Pagará con su vida la elección de querer dar inicio a un mundo nuevo con su
fuego.
a.- Símbolo de lo divino
El fuego siempre ha despertado en el ser humano
emociones profundas.
También lo experimentamos nosotros. Si en un día frío de invierno nos sentamos
frente a la chimenea encendida con un libro en la mano, es difícil concentrarse
en la lectura porque el fuego atrae continuamente nuestra atención.
Encontramos esta
imagen del fuego en las leyendas y mitos de todos los pueblos. Recordamos a
Prometeo, que robó el fuego a los dioses.
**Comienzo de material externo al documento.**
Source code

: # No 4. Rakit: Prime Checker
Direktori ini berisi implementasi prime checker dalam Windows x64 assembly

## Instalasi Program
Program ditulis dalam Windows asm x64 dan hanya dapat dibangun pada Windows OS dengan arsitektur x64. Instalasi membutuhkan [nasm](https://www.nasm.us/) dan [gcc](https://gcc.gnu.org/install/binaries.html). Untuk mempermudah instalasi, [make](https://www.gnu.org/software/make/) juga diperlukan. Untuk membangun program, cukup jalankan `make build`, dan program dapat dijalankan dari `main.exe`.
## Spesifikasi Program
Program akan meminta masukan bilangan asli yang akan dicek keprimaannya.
Esto indica que desde siempre los
seres humanos han percibido la presencia de algo celestial, divino, en el
fuego.
Esta imagen del
fuego se utilice a menudo también en la Biblia. Para comprender las palabras de
Jesús, debemos remontarnos al Antiguo Testamento, donde el término אֵשׁ, (esh) que
en hebreo significa "fuego", se escucha incluso el silbido de
la llama en este término y se usa casi 400 veces.
El fuego en la
Biblia es, ante todo, una imagen de lo divino. En el libro de Job, el
rayo es llamado "fuego de Dios" porque desciende del cielo
(cfr. Job 1, 16); La columna de fuego que acompaña al pueblo de Israel en el
desierto es la presencia de Dios, indicada por este fuego (cfr. Ex 13, 21-22); También
la llama que se presenta en la oscuridad de la noche, cuando Dios hace un pacto
con Abraham, pasando como llama de fuego a través de los animales divididos
(cfr. Gn 15, 17); Y en el libro del Éxodo, cuando Moisés sube al monte, Dios
desciende como fuego sobre el Sinaí (cfr. Ex 19, 18); Pero el relato más famoso
es el de la zarza que arde sin consumirse (cfr. Ex 3, 2-4). Y en el libro del
Deuteronomio se dice directamente: «Dios es un fuego que devora» (cfr. Dt
4, 24).
Si Dios es presentado
con la imagen del fuego, lo divino en el ser humano se presenta con la misma
imagen. Jeremías siente arder dentro de sí la palabra de Dios, que luego debe
anunciar al pueblo, y dice: «Yo me decía «no pensaré más en él, no hablaré
más en su nombre». Pero era dentro de mío como un fuego devorador encerrado en
mis huesos; me esforzaba en contenerlo, pero no podía» (cfr. Jr 20, 9). Esta
es la primera imagen que encontramos en el Antiguo Testamento: el fuego como
símbolo de lo divino.
b.- Símbolo de purificación
Pero el fuego no
solo sirve para cocinar o calentar, también quema y se convierte en el
símbolo de la purificación: Quema todo lo que estorba o molesta.
Por lo tanto, en
la Biblia, el fuego se utiliza como una imagen de la intervención de Dios para
eliminar todo el mal. Un ejemplo para todos es el de Sodoma y Gomorra,
incineradas por el fuego del cielo. Es la intervención de Dios contra la
corrupción moral que existe en el mundo, un fuego que purifica (cfr. Gn 19,
24-25).
Esta imagen la
volvemos a encontrar en el Nuevo Testamento, retomada por el Bautista justo
antes del inicio de la vida pública de Jesús. El Bautista anuncia: «Él os
bautizará con Espíritu Santo y fuego. Tiene la pala en la mano para limpiar su
era; recogerá el trigo en su granero, pero quemará la paja con fuego
inextinguible» (cfr. Lc 3, 16-17). Por lo tanto, el fuego que Jesús traerá
será purificador del mal. Lo único que Juan el Bautista se llevó una cierta
decepción porque el Mesías que esperaba encontrar no era el Mesías que se encontró
en Jesús.
1.-
La imagen del fuego
c.-
¿De qué fuego se trata?
Podemos entender
lo que Jesús quiere decir cuando afirma que «he
venido a prender fuego a la tierra» y que desea con todo su ser
que se encienda. ¿De qué fuego se trata?
Hay un fuego del
que Jesús ni siquiera quiere oír hablar, se trata del fuego que quema y castiga
a quienes lo rechazan. Tengamos presente el reproche que les hizo a los dos
hijos de Zebedeo que querían quemar a los samaritanos (cfr. Lc 9, 51-56).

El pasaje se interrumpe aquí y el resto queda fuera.